Pull each line containing "execution" out of the data and copy it.

Stored data:
= Beginning of Section =

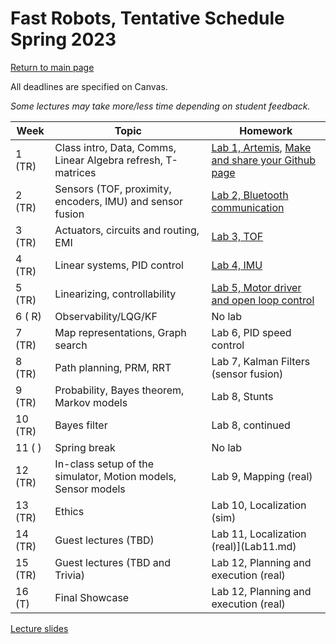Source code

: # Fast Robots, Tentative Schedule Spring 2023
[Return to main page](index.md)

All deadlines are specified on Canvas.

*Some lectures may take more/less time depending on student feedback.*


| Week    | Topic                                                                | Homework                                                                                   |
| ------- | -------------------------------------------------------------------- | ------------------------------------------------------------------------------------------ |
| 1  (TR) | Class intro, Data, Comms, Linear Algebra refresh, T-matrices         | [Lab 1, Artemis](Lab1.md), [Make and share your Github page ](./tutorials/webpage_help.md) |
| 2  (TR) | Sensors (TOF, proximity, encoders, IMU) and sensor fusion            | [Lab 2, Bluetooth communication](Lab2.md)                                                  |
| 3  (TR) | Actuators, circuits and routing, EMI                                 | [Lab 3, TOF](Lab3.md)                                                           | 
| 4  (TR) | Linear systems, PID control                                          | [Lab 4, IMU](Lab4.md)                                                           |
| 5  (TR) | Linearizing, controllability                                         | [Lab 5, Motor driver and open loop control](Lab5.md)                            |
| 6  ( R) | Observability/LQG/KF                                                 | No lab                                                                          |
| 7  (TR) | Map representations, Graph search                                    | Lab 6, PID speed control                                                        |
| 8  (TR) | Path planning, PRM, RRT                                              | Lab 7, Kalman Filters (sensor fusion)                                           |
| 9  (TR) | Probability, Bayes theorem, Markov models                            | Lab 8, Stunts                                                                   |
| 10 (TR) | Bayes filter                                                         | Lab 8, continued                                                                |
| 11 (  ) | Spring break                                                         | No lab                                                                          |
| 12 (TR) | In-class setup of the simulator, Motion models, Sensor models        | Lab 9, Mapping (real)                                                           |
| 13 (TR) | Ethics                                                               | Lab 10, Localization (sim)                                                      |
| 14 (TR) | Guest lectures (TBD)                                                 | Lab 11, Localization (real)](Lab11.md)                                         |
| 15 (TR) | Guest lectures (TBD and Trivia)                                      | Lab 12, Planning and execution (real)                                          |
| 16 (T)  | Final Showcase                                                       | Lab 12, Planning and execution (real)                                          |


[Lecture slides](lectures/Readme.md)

= End of Section =

Response to this exercise:
| 15 (TR) | Guest lectures (TBD and Trivia)                                      | Lab 12, Planning and execution (real)                                          |
| 16 (T)  | Final Showcase                                                       | Lab 12, Planning and execution (real)                                          |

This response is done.